I was working on a simple class that extends dict
, and I realized that key lookup and use of pickle
are very slow.
I thought it was a problem with my class, so I did some trivial benchmarks:
(venv) marco@buzz:~/sources/python-frozendict/test$ python --version
Python 3.9.0a0
(venv) marco@buzz:~/sources/python-frozendict/test$ sudo pyperf system tune --affinity 3
[sudo] password for marco:
Tune the system configuration to run benchmarks
Actions
=======
CPU Frequency: Minimum frequency of CPU 3 set to the maximum frequency
System state
============
CPU: use 1 logical CPUs: 3
Perf event: Maximum sample rate: 1 per second
ASLR: Full randomization
Linux scheduler: No CPU is isolated
CPU Frequency: 0-3=min=max=2600 MHz
CPU scaling governor (intel_pstate): performance
Turbo Boost (intel_pstate): Turbo Boost disabled
IRQ affinity: irqbalance service: inactive
IRQ affinity: Default IRQ affinity: CPU 0-2
IRQ affinity: IRQ affinity: IRQ 0,2=CPU 0-3; IRQ 1,3-17,51,67,120-131=CPU 0-2
Power supply: the power cable is plugged
Advices
=======
Linux scheduler: Use isolcpus=<cpu list> kernel parameter to isolate CPUs
Linux scheduler: Use rcu_nocbs=<cpu list> kernel parameter (with isolcpus) to not schedule RCU on isolated CPUs
(venv) marco@buzz:~/sources/python-frozendict/test$ python -m pyperf timeit --rigorous --affinity 3 -s '
x = {0:0, 1:1, 2:2, 3:3, 4:4}
' 'x[4]'
.........................................

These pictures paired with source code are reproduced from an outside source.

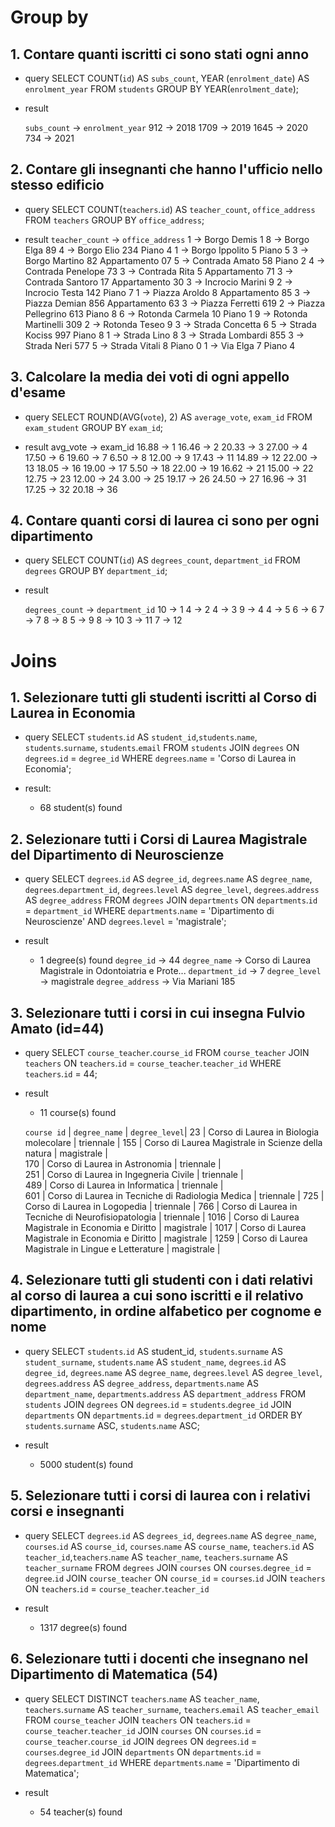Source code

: # Group by

## 1. Contare quanti iscritti ci sono stati ogni anno
- query
    SELECT COUNT(`id`) AS `subs_count`, YEAR (`enrolment_date`) AS `enrolment_year`
    FROM `students`
    GROUP BY YEAR(`enrolment_date`);

- result 

    `subs_count` -> `enrolment_year`
    912          ->   2018
    1709         ->   2019
    1645         ->   2020
    734          ->   2021

## 2. Contare gli insegnanti che hanno l'ufficio nello stesso edificio
- query
    SELECT COUNT(`teachers`.`id`) AS `teacher_count`, `office_address`
    FROM `teachers`
    GROUP BY `office_address`;

- result 
    `teacher_count` ->   `office_address`
    1             ->     Borgo Demis 1
    8             ->     Borgo Elga 89
    4             ->     Borgo Elio 234 Piano 4
    1             ->     Borgo Ippolito 5 Piano 5
    3             ->     Borgo Martino 82 Appartamento 07
    5             ->     Contrada Amato 58 Piano 2
    4             ->     Contrada Penelope 73
    3             ->     Contrada Rita 5 Appartamento 71
    3             ->     Contrada Santoro 17 Appartamento 30
    3             ->     Incrocio Marini 9
    2             ->     Incrocio Testa 142 Piano 7
    1             ->     Piazza Aroldo 8 Appartamento 85
    3             ->     Piazza Demian 856 Appartamento 63
    3             ->     Piazza Ferretti 619
    2             ->     Piazza Pellegrino 613 Piano 8
    6             ->     Rotonda Carmela 10 Piano 1
    9             ->     Rotonda Martinelli 309
    2             ->     Rotonda Teseo 9
    3             ->     Strada Concetta 6
    5             ->     Strada Kociss 997 Piano 8
    1             ->     Strada Lino 8
    3             ->     Strada Lombardi 855
    3             ->     Strada Neri 577
    5             ->     Strada Vitali 8 Piano 0
    1             ->     Via Elga 7 Piano 4

## 3. Calcolare la media dei voti di ogni appello d'esame
- query
    SELECT ROUND(AVG(`vote`), 2) AS `average_vote`, `exam_id`
    FROM `exam_student`
    GROUP BY `exam_id`;

- result 
    avg_vote -> exam_id
    16.88   ->  1
    16.46   ->  2
    20.33   ->  3
    27.00   ->  4
    17.50   ->  6
    19.60   ->  7
    6.50    ->  8
    12.00   ->  9
    17.43   ->  11
    14.89   ->  12
    22.00   ->  13
    18.05   ->  16
    19.00   ->  17
    5.50    ->  18
    22.00   ->  19
    16.62   ->  21
    15.00   ->  22
    12.75   ->  23
    12.00   ->  24
    3.00    ->  25
    19.17   ->  26
    24.50   ->  27
    16.96   ->  31
    17.25   ->  32
    20.18   ->  36

## 4. Contare quanti corsi di laurea ci sono per ogni dipartimento
- query
    SELECT COUNT(`id`) AS `degrees_count`, `department_id`
    FROM `degrees`
    GROUP BY `department_id`;

- result

    `degrees_count` -> `department_id`
    10              ->  1
    4               ->  2
    4               ->  3
    9               ->  4
    4               ->  5
    6               ->  6
    7               ->  7
    8               ->  8
    5               ->  9
    8               ->  10
    3               ->  11
    7               ->  12


# Joins
## 1. Selezionare tutti gli studenti iscritti al Corso di Laurea in Economia
- query 
    SELECT `students`.`id` AS `student_id`,`students`.`name`, `students`.`surname`, `students`.`email`
    FROM `students`
    JOIN `degrees` ON `degrees`.`id` = `degree_id`
    WHERE `degrees`.`name` = 'Corso di Laurea in Economia';

- result: 
    - 68 student(s) found

## 2. Selezionare tutti i Corsi di Laurea Magistrale del Dipartimento di Neuroscienze
- query
    SELECT `degrees`.`id` AS `degree_id`, `degrees`.`name` AS `degree_name`, `degrees`.`department_id`, `degrees`.`level` AS `degree_level`, `degrees`.`address` AS `degree_address`
    FROM `degrees`
    JOIN `departments` ON `departments`.`id` = `department_id`
    WHERE `departments`.`name` = 'Dipartimento di Neuroscienze'
    AND `degrees`.`level` = 'magistrale';

- result
    - 1 degree(s) found
    `degree_id`      -> 44
    `degree_name`    -> Corso di Laurea Magistrale in Odontoiatria e Prote...
    `department_id`  -> 7
    `degree_level`   -> magistrale
    `degree_address` -> Via Mariani 185

## 3. Selezionare tutti i corsi in cui insegna Fulvio Amato (id=44)
- query
    SELECT `course_teacher`.`course_id`
    FROM `course_teacher`
    JOIN `teachers`
    ON `teachers`.`id` = `course_teacher`.`teacher_id`
    WHERE `teachers`.`id` = 44;

- result
    - 11 course(s) found

    `course id` |   `degree_name`                                       | `degree_level`|
    23          |   Corso di Laurea in Biologia molecolare              |   triennale   |
    155         |   Corso di Laurea Magistrale in Scienze della natura  |   magistrale  |   
    170         |   Corso di Laurea in Astronomia                       |   triennale   |   
    251         |   Corso di Laurea in Ingegneria Civile                |   triennale   |   
    489         |   Corso di Laurea in Informatica                      |   triennale   |   
    601         |   Corso di Laurea in Tecniche di Radiologia Medica    |   triennale   |
    725         |   Corso di Laurea in Logopedia                        |   triennale   |
    766         |   Corso di Laurea in Tecniche di Neurofisiopatologia  |   triennale   |
    1016        |   Corso di Laurea Magistrale in Economia e Diritto    |   magistrale  |
    1017        |   Corso di Laurea Magistrale in Economia e Diritto    |   magistrale  |
    1259        |   Corso di Laurea Magistrale in Lingue e Letterature  |   magistrale  |

## 4. Selezionare tutti gli studenti con i dati relativi al corso di laurea a cui sono iscritti e il relativo dipartimento, in ordine alfabetico per cognome e nome
- query
    SELECT `students`.`id` AS student_id,  `students`.`surname` AS `student_surname`, `students`.`name` AS `student_name`, `degrees`.`id` AS `degree_id`, `degrees`.`name` AS `degree_name`, `degrees`.`level` AS `degree_level`, `degrees`.`address` AS `degree_address`, `departments`.`name` AS `department_name`, `departments`.`address` AS `department_address`
    FROM `students` 
    JOIN `degrees` ON `degrees`.`id` = `students`.`degree_id`
    JOIN `departments` ON `departments`.`id` = `degrees`.`department_id`
    ORDER BY `students`.`surname` ASC, `students`.`name` ASC;

- result
    - 5000 student(s) found

## 5. Selezionare tutti i corsi di laurea con i relativi corsi e insegnanti
- query
    SELECT `degrees`.`id` AS `degrees_id`, `degrees`.`name` AS `degree_name`, `courses`.`id` AS `course_id`, `courses`.`name` AS `course_name`, `teachers`.`id` AS `teacher_id`,`teachers`.`name` AS `teacher_name`, `teachers`.`surname` AS `teacher_surname`
    FROM `degrees`
    JOIN `courses` ON `courses`.`degree_id` = `degree`.`id`
    JOIN `course_teacher` ON `course_id` = `courses`.`id`
    JOIN `teachers` ON `teachers`.`id` = `course_teacher`.`teacher_id`

- result
    - 1317 degree(s) found
 
## 6. Selezionare tutti i docenti che insegnano nel Dipartimento di Matematica (54)
- query
    SELECT DISTINCT `teachers`.`name` AS `teacher_name`, `teachers`.`surname` AS `teacher_surname`, `teachers`.`email` AS `teacher_email`
    FROM `course_teacher`
    JOIN `teachers` ON `teachers`.`id` = `course_teacher`.`teacher_id`
    JOIN `courses` ON `courses`.`id` = `course_teacher`.`course_id`
    JOIN `degrees` ON `degrees`.`id` = `courses`.`degree_id`
    JOIN `departments` ON `departments`.`id` = `degrees`.`department_id`
    WHERE `departments`.`name` = 'Dipartimento di Matematica';

- result
    - 54 teacher(s) found


<!-- MI SONO RESO CONTO UN PO' TARDI DELLA POSSIBILITÀ DI FARE JOIN DI PIÙ TABELLE, PER QUESTO NEGLI ESERCIZI FINO AL 4, SEPPUR CORRETTI, MANCANO TANTE INFORMAZIONI RELATIVE ALLE ALTRE TABELLE. IN QUANTO VI SONO PRESENTI SOLTANTO GLI ID -->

Mean +- std dev: 35.2 ns +- 1.8 ns
(venv) marco@buzz:~/sources/python-frozendict/test$ python -m pyperf timeit --rigorous --affinity 3 -s '
class A(dict):
pass
x = A({0:0, 1:1, 2:2, 3:3, 4:4})
' 'x[4]'
.........................................
Mean +- std dev: 60.1 ns +- 2.5 ns
(venv) marco@buzz:~/sources/python-frozendict/test$ python -m pyperf timeit --rigorous --affinity 3 -s '
x = {0:0, 1:1, 2:2, 3:3, 4:4}
' '5 in x'
.........................................
Mean +- std dev: 31.9 ns +- 1.4 ns
(venv) marco@buzz:~/sources/python-frozendict/test$ python -m pyperf timeit --rigorous --affinity 3 -s '
class A(dict):
pass
x = A({0:0, 1:1, 2:2, 3:3, 4:4})
' '5 in x'
.........................................
Mean +- std dev: 64.7 ns +- 5.4 ns
(venv) marco@buzz:~/sources/python-frozendict/test$ python
Python 3.9.0a0 (heads/master-dirty:d8ca2354ed, Oct 30 2019, 20:25:01)
[GCC 9.2.1 20190909] on linux
Type "help", "copyright", "credits" or "license" for more information.
>>> from timeit import timeit
>>> class A(dict):
... def __reduce__(self):
... return (A, (dict(self), ))
...
>>> timeit("dumps(x)", """
... from pickle import dumps
... x = {0:0, 1:1, 2:2, 3:3, 4:4}
... """, number=10000000)
6.70694484282285
>>> timeit("dumps(x)", """
... from pickle import dumps
... x = A({0:0, 1:1, 2:2, 3:3, 4:4})
... """, number=10000000, globals={"A": A})
31.277778962627053
>>> timeit("loads(x)", """
... from pickle import dumps, loads
... x = dumps({0:0, 1:1, 2:2, 3:3, 4:4})
... """, number=10000000)
5.767975459806621
>>> timeit("loads(x)", """
... from pickle import dumps, loads
... x = dumps(A({0:0, 1:1, 2:2, 3:3, 4:4}))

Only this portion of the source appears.